## PROBLEM TO SOLVE
Report every line of the records that includes the word "creativecommons".
-- -- --
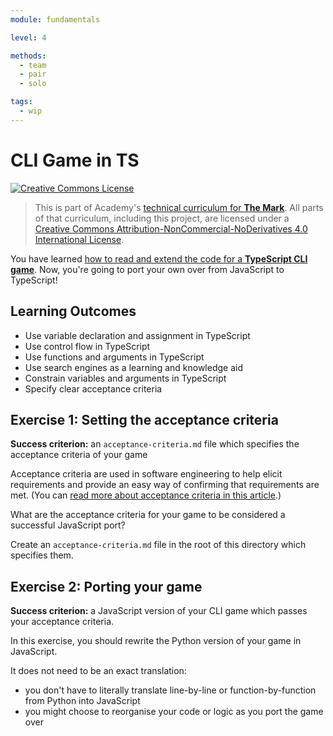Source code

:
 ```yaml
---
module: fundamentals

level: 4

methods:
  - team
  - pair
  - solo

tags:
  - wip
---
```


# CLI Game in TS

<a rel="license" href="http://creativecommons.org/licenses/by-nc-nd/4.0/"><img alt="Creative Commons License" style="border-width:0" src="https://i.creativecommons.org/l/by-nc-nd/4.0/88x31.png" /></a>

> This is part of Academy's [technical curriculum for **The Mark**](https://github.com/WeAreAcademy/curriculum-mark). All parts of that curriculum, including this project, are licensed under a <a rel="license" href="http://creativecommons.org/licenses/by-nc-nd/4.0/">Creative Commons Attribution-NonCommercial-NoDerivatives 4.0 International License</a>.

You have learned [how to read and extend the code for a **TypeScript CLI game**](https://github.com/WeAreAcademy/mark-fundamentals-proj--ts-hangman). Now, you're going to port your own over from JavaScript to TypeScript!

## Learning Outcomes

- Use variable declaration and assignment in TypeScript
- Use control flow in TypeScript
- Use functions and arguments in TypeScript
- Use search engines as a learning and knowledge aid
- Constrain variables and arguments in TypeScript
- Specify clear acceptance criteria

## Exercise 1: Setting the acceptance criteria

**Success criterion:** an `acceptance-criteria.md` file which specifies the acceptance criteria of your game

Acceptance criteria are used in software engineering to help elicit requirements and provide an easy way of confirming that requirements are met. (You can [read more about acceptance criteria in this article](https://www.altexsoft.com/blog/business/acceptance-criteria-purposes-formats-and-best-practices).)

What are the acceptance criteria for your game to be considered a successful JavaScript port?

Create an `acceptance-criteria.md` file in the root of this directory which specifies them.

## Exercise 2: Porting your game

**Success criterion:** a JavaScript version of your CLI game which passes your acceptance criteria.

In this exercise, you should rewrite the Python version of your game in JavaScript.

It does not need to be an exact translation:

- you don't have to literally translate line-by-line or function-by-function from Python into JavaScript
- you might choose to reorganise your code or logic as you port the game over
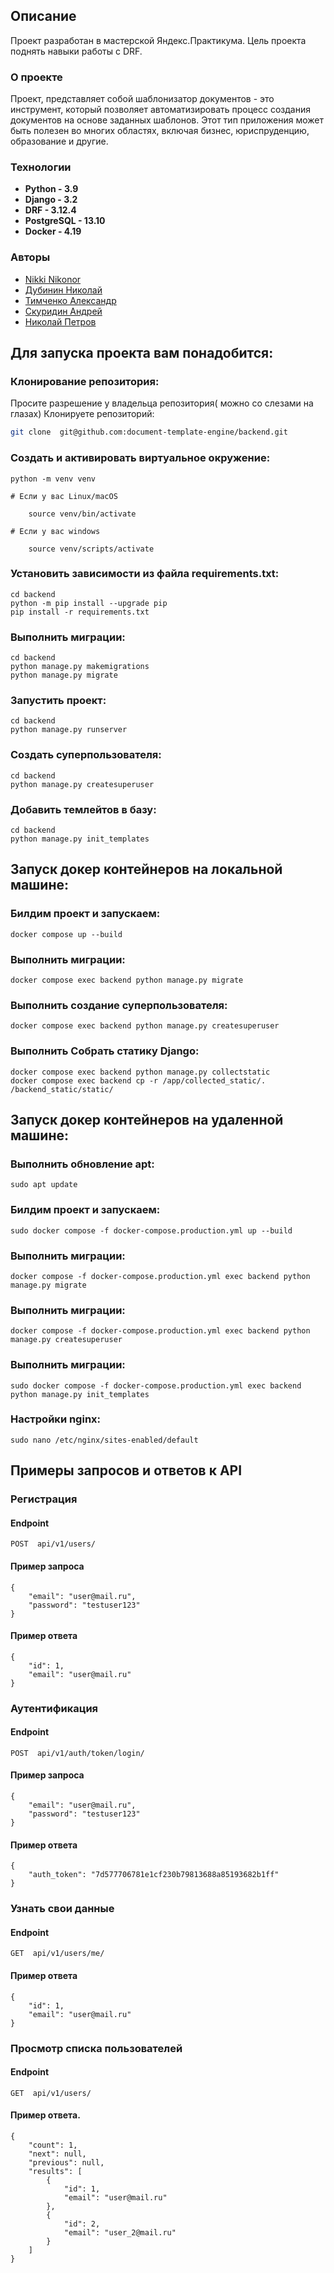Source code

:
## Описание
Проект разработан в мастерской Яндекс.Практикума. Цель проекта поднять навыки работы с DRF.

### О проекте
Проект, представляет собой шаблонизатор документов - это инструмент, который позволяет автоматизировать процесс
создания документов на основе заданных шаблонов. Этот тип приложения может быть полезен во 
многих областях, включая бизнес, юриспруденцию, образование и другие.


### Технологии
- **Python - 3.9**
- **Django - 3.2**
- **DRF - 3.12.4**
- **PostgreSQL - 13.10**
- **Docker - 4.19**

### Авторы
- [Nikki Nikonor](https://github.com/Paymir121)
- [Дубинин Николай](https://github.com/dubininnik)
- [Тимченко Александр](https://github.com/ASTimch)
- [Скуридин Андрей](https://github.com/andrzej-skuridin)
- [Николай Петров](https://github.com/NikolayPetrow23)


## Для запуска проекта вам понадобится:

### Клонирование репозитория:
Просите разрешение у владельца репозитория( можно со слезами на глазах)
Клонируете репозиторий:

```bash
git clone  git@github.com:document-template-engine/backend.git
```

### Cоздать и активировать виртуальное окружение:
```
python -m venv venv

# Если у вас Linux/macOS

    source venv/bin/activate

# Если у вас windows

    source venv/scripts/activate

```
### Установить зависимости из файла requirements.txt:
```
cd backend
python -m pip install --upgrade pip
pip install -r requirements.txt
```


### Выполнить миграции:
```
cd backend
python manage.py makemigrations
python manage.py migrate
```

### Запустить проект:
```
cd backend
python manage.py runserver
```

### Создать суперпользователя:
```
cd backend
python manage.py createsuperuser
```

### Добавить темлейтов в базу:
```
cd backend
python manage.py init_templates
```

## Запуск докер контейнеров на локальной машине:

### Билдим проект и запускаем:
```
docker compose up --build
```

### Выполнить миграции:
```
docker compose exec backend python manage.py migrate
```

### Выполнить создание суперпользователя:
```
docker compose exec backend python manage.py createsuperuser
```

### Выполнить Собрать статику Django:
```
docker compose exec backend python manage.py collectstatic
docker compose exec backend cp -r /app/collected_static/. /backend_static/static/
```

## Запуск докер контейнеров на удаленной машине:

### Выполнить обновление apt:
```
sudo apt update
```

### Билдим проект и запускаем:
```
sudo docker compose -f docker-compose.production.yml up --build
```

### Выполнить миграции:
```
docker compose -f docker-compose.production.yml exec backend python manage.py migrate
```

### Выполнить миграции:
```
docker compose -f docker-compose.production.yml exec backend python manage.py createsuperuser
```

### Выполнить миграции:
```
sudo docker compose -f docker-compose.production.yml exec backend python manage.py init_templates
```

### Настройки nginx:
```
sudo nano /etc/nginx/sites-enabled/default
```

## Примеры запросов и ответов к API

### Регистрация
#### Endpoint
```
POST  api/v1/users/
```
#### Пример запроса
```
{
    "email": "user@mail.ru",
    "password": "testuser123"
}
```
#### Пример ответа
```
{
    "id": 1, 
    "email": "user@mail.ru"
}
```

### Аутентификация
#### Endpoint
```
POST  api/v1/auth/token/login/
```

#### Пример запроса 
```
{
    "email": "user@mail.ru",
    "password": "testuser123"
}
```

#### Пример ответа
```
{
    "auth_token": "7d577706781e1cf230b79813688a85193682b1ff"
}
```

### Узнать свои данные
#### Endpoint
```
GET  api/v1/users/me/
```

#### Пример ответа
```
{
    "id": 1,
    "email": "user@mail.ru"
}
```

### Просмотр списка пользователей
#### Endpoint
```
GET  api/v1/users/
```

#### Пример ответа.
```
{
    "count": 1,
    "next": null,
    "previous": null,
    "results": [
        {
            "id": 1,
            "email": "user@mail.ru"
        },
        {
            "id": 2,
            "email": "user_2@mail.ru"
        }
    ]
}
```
-- -- --
## RESULT BELOW
<a rel="license" href="http://creativecommons.org/licenses/by-nc-nd/4.0/"><img alt="Creative Commons License" style="border-width:0" src="https://i.creativecommons.org/l/by-nc-nd/4.0/88x31.png" /></a>
> This is part of Academy's [technical curriculum for **The Mark**](https://github.com/WeAreAcademy/curriculum-mark). All parts of that curriculum, including this project, are licensed under a <a rel="license" href="http://creativecommons.org/licenses/by-nc-nd/4.0/">Creative Commons Attribution-NonCommercial-NoDerivatives 4.0 International License</a>.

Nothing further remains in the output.